Aux côtés de Valentin Madouas, Stefan Küng et Michael Storer, Thibaut Pinot et David Gaudu font partie des cinq hommes présélectionnés d’office sur le Tour de France par la Groupama-FDJ. Leur saison s’est construite en conséquence, adaptant chaque course disputée, chaque stage effectué, à l’échéance ultime de juillet. Pour David Gaudu, il s’agit d’améliorer la précédente marque laissée sur l’épreuve, soit une onzième place l’an passé. Quant à Thibaut Pinot, le franc-comtois souhaite absolument dévaler les Champs-Elysées l’esprit joyeux, après avoir multiplié les désillusions au cours de ses dernières participations. Le premier espère ressentir pour la première fois le frisson de la lutte pour le classement général, le second rêve d’un Tour enfin réussi. Mais qui d’entre eux aura les clés de son destin entre ses mains ? Lequel sera leader ?

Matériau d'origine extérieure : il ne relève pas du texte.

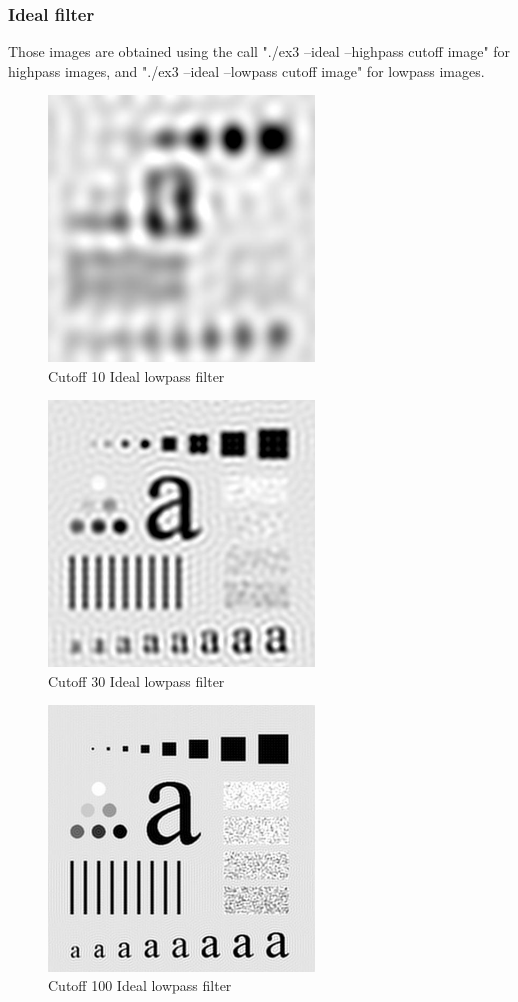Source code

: \documentclass[10pt]{article}
\begin{document}
\subsubsection{Ideal filter}
Those images are obtained using the call "./ex3 --ideal --highpass cutoff image" for highpass images, and "./ex3 --ideal --lowpass cutoff image" for lowpass images.
\begin{figure}[!ht]
	\centering
	\includegraphics[height=200pt]{./ex3/ch_ideal_low_10.jpg}
	\caption{Cutoff 10 Ideal lowpass filter}
\end{figure}
\begin{figure}[!ht]
	\centering
	\includegraphics[height=200pt]{./ex3/ch_ideal_low_30.jpg}
	\caption{Cutoff 30 Ideal lowpass filter}
\end{figure}
\begin{figure}[!ht]
	\centering
	\includegraphics[height=200pt]{./ex3/ch_ideal_low_100.jpg}
	\caption{Cutoff 100 Ideal lowpass filter}
\end{figure}
\end{document}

Thibaut Pinot au service de David Gaudu, l’exemple de la Mercan’Tour Classic
Les deux hommes ont l’habitude de courir ensemble. Depuis le départ du Tour 2019, où leur association fut amplement médiatisée, Thibaut Pinot et David Gaudu ont passé 62 journées en commun. 62 journées, le temps d’un changement de hiérarchie. En effet, de dernier lieutenant du franc-comtois sur la Grande Boucle 2019, le breton mua peu à peu en leader incontestable au sein de sa formation. Après la défaillance de son aîné, en 2020, il eu d’abord carte blanche. Puis, en fin de saison dernière, il bénéficia du travail de Thibaut Pinot au Tour du Luxembourg puis à l’occasion des classiques italiennes automnales. Ainsi soutenu, il récolta d’ailleurs au passage une victoire d’étape au Grand-Duché et une jolie 7e place en Lombardie. Les années sont passées, les rôles ont changé.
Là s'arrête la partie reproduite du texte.